_Task to carry out_.
Could you repeat the records below exactly, without the pictures?

BEGIN

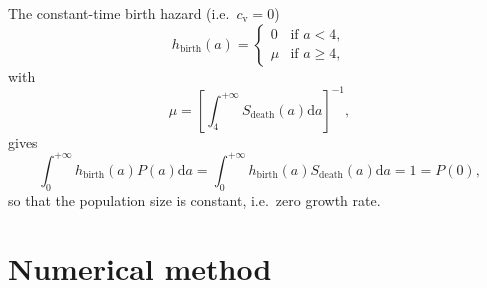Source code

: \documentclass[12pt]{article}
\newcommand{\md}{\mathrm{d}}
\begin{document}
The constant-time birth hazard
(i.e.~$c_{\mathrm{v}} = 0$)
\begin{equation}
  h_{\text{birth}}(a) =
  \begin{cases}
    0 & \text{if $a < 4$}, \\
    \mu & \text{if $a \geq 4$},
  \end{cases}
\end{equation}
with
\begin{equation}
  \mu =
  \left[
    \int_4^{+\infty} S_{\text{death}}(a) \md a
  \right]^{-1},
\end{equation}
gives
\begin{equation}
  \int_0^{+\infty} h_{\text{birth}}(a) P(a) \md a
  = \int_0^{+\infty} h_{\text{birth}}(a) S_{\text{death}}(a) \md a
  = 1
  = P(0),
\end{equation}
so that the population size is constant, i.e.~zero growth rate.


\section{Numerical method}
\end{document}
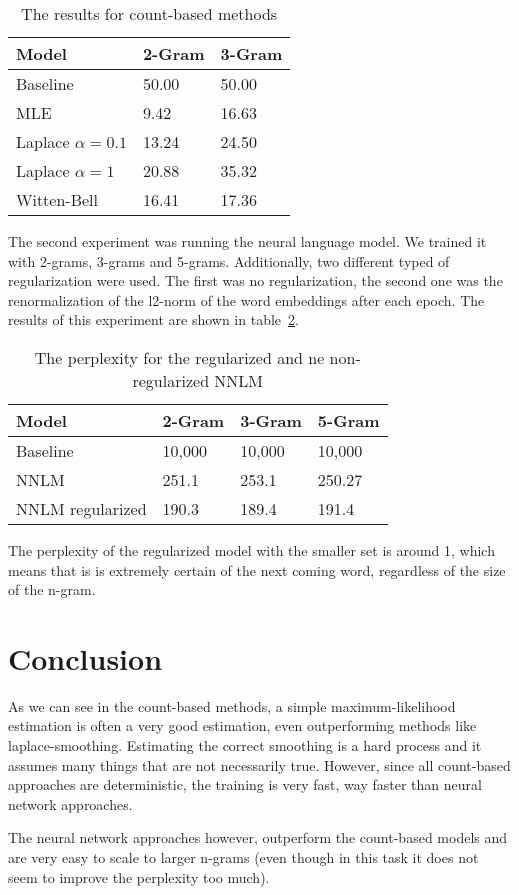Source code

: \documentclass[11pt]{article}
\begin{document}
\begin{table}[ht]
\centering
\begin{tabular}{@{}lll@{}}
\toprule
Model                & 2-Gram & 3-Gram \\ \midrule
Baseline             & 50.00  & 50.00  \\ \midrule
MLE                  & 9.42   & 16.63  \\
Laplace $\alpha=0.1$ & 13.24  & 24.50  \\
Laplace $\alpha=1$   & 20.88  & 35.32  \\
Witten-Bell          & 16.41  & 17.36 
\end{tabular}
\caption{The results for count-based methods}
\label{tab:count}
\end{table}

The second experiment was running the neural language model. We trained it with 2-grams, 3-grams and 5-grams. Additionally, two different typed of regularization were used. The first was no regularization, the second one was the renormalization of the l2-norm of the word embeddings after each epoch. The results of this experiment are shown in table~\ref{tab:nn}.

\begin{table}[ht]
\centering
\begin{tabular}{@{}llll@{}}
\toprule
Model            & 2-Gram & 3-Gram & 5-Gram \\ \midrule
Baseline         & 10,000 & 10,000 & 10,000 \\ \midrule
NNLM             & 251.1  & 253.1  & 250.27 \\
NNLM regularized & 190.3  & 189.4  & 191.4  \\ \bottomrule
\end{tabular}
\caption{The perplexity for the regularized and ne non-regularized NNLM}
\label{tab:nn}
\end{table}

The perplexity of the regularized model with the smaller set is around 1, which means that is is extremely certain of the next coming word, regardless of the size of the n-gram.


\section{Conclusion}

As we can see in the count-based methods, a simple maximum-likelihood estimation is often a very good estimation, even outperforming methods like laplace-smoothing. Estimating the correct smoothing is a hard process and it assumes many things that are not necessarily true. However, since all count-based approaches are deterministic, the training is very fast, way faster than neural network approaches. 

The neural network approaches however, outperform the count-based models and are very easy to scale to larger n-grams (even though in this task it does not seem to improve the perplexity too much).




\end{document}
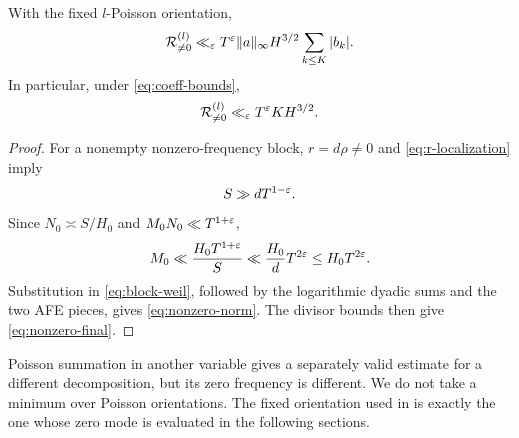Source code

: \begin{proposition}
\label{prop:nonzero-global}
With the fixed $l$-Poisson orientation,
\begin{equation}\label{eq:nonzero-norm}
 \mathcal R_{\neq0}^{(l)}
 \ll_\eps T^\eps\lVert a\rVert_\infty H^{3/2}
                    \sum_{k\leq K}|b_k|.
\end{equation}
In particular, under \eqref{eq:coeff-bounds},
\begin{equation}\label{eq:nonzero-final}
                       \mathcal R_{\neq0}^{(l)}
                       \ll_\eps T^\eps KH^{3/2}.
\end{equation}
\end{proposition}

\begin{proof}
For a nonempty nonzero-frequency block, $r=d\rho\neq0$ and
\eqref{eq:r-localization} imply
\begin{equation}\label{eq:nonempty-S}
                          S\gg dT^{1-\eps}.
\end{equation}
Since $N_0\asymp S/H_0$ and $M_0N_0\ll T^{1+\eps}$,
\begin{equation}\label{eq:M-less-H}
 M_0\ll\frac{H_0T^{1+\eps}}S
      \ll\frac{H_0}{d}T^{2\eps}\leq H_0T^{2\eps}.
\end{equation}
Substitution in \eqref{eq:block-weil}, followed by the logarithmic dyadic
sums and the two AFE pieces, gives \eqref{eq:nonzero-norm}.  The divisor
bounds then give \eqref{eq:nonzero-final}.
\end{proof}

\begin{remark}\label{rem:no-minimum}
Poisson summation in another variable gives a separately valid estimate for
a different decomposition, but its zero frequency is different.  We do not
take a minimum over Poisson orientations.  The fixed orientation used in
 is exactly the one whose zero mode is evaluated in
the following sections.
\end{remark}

END

_Solution_.
Source code

: \documentclass[12pt]{article}
\newcommand{\md}{\mathrm{d}}
\begin{document}
The constant-time birth hazard
(i.e.~$c_{\mathrm{v}} = 0$)
\begin{equation}
  h_{\text{birth}}(a) =
  \begin{cases}
    0 & \text{if $a < 4$}, \\
    \mu & \text{if $a \geq 4$},
  \end{cases}
\end{equation}
with
\begin{equation}
  \mu =
  \left[
    \int_4^{+\infty} S_{\text{death}}(a) \md a
  \right]^{-1},
\end{equation}
gives
\begin{equation}
  \int_0^{+\infty} h_{\text{birth}}(a) P(a) \md a
  = \int_0^{+\infty} h_{\text{birth}}(a) S_{\text{death}}(a) \md a
  = 1
  = P(0),
\end{equation}
so that the population size is constant, i.e.~zero growth rate.


\section{Numerical method}
\end{document}
Source code

: \documentclass[11pt]{article}
\begin{document}
\begin{table}[ht]
\centering
\begin{tabular}{@{}lll@{}}
\toprule
Model                & 2-Gram & 3-Gram \\ \midrule
Baseline             & 50.00  & 50.00  \\ \midrule
MLE                  & 9.42   & 16.63  \\
Laplace $\alpha=0.1$ & 13.24  & 24.50  \\
Laplace $\alpha=1$   & 20.88  & 35.32  \\
Witten-Bell          & 16.41  & 17.36 
\end{tabular}
\caption{The results for count-based methods}
\label{tab:count}
\end{table}

The second experiment was running the neural language model. We trained it with 2-grams, 3-grams and 5-grams. Additionally, two different typed of regularization were used. The first was no regularization, the second one was the renormalization of the l2-norm of the word embeddings after each epoch. The results of this experiment are shown in table~\ref{tab:nn}.

\begin{table}[ht]
\centering
\begin{tabular}{@{}llll@{}}
\toprule
Model            & 2-Gram & 3-Gram & 5-Gram \\ \midrule
Baseline         & 10,000 & 10,000 & 10,000 \\ \midrule
NNLM             & 251.1  & 253.1  & 250.27 \\
NNLM regularized & 190.3  & 189.4  & 191.4  \\ \bottomrule
\end{tabular}
\caption{The perplexity for the regularized and ne non-regularized NNLM}
\label{tab:nn}
\end{table}

The perplexity of the regularized model with the smaller set is around 1, which means that is is extremely certain of the next coming word, regardless of the size of the n-gram.


\section{Conclusion}

As we can see in the count-based methods, a simple maximum-likelihood estimation is often a very good estimation, even outperforming methods like laplace-smoothing. Estimating the correct smoothing is a hard process and it assumes many things that are not necessarily true. However, since all count-based approaches are deterministic, the training is very fast, way faster than neural network approaches. 

The neural network approaches however, outperform the count-based models and are very easy to scale to larger n-grams (even though in this task it does not seem to improve the perplexity too much).




\end{document}
Source code

: \begin{proposition}
\label{prop:nonzero-global}
With the fixed $l$-Poisson orientation,
\begin{equation}\label{eq:nonzero-norm}
 \mathcal R_{\neq0}^{(l)}
 \ll_\eps T^\eps\lVert a\rVert_\infty H^{3/2}
                    \sum_{k\leq K}|b_k|.
\end{equation}
In particular, under \eqref{eq:coeff-bounds},
\begin{equation}\label{eq:nonzero-final}
                       \mathcal R_{\neq0}^{(l)}
                       \ll_\eps T^\eps KH^{3/2}.
\end{equation}
\end{proposition}

\begin{proof}
For a nonempty nonzero-frequency block, $r=d\rho\neq0$ and
\eqref{eq:r-localization} imply
\begin{equation}\label{eq:nonempty-S}
                          S\gg dT^{1-\eps}.
\end{equation}
Since $N_0\asymp S/H_0$ and $M_0N_0\ll T^{1+\eps}$,
\begin{equation}\label{eq:M-less-H}
 M_0\ll\frac{H_0T^{1+\eps}}S
      \ll\frac{H_0}{d}T^{2\eps}\leq H_0T^{2\eps}.
\end{equation}
Substitution in \eqref{eq:block-weil}, followed by the logarithmic dyadic
sums and the two AFE pieces, gives \eqref{eq:nonzero-norm}.  The divisor
bounds then give \eqref{eq:nonzero-final}.
\end{proof}

\begin{remark}\label{rem:no-minimum}
Poisson summation in another variable gives a separately valid estimate for
a different decomposition, but its zero frequency is different.  We do not
take a minimum over Poisson orientations.  The fixed orientation used in
 is exactly the one whose zero mode is evaluated in
the following sections.
\end{remark}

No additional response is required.